Zusammenfassung

 
Überblick

Das Allgemeine Gleichbehandlungsgesetz (AGG) und die Merkmale "Geschlecht" und "sexuelle Identität" sind Ausdruck einer erhöhten gesellschaftlichen Sensibilität für geschlechtsbezogene Themen. Für Arbeitgeber bedeutet das, dass sie Praktiken und tradierte Rollenbilder, die früher gesellschaftlich akzeptiert waren, rechtlich auf den Prüfstand stellen müssen. Die Rechtsprechung zum Entschädigungsanspruch des AGG zeigt aber, dass Arbeitgeber keinen großen Aufwand leisten müssen, um sich vor Entschädigungsansprüchen zu schützen. Solange sie Stellenausschreibungen neutral und mit Fokus auf die Stelle statt auf den Bewerber formulieren, sind sie regelmäßig auf der sicheren Seite. Während des gesamten Bewerbungsprozesses sollten sich Arbeitgeber stets professionell verhalten und sich zu keinen unnötigen persönlichen Äußerungen herablassen. Hierfür bietet es sich an, dass Arbeitgeber extra dafür geschultes Personal einsetzen.

Für die Dauer des Arbeitsverhältnisses muss der Arbeitgeber auf ein Arbeitsumfeld achten, dass frei von Belästigung und sexueller Belästigung ist. Das erreicht er am besten durch entsprechende präventive Maßnahmen und frühzeitiges Reagieren.

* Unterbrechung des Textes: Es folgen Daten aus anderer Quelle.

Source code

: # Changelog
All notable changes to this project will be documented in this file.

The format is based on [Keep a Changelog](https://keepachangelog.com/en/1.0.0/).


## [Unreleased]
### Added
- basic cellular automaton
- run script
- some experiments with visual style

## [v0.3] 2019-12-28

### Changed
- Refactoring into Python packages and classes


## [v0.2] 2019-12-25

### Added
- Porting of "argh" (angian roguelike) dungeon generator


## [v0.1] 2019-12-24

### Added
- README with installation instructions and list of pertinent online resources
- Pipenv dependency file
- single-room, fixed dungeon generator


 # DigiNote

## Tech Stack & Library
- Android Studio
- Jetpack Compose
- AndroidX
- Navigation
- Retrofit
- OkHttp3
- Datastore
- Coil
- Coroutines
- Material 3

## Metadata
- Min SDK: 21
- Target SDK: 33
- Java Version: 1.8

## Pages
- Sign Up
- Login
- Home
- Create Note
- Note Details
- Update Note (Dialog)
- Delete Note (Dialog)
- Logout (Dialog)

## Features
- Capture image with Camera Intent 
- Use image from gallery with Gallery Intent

Auf die Grundlagen sowie auf die konkreten Anwendungsfälle des AGG in Hinblick auf die Kriterien "Geschlecht" und "sexuelle Identität" geht dieser Beitrag ein.

 
Gesetze, Vorschriften und Rechtsprechung

1 Grundlagen

1.1 Zweck des AGG

Zweck des AGG ist die Schaffung einer diskriminierungsfreien Arbeitswelt. § 1 AGG normiert eine Reihe an Merkmalen, die das Gesetz vor Diskriminierung schützen will.

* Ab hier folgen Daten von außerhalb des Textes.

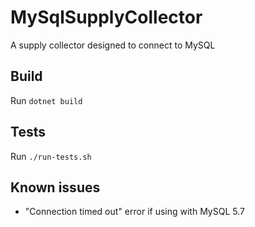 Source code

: # MySqlSupplyCollector
A supply collector designed to connect to MySQL

## Build
Run `dotnet build`

## Tests
Run `./run-tests.sh`

## Known issues
- "Connection timed out" error if using with MySQL 5.7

1.2 Anwendung des AGG im arbeitsrechtlichen Kontext

Auf das AGG berufen können sich nicht nur Arbeitnehmer, sondern auch Bewerber. Das ergibt sich aus § 6 Abs. 1 Satz 1 AGG. Das AGG greift in jeder diskriminierungsrelevanten Arbeitssituation. Das heißt Diskriminierungen sind nicht nur unzulässig beim Lohn, dem Arbeitsklima oder bei der Beförderung, sondern auch bei jeder anderen Situation, die sich aus dem Arbeitsverhältnis ergibt.

1.3 Merkmale "Geschlecht" und "sexuelle Identität"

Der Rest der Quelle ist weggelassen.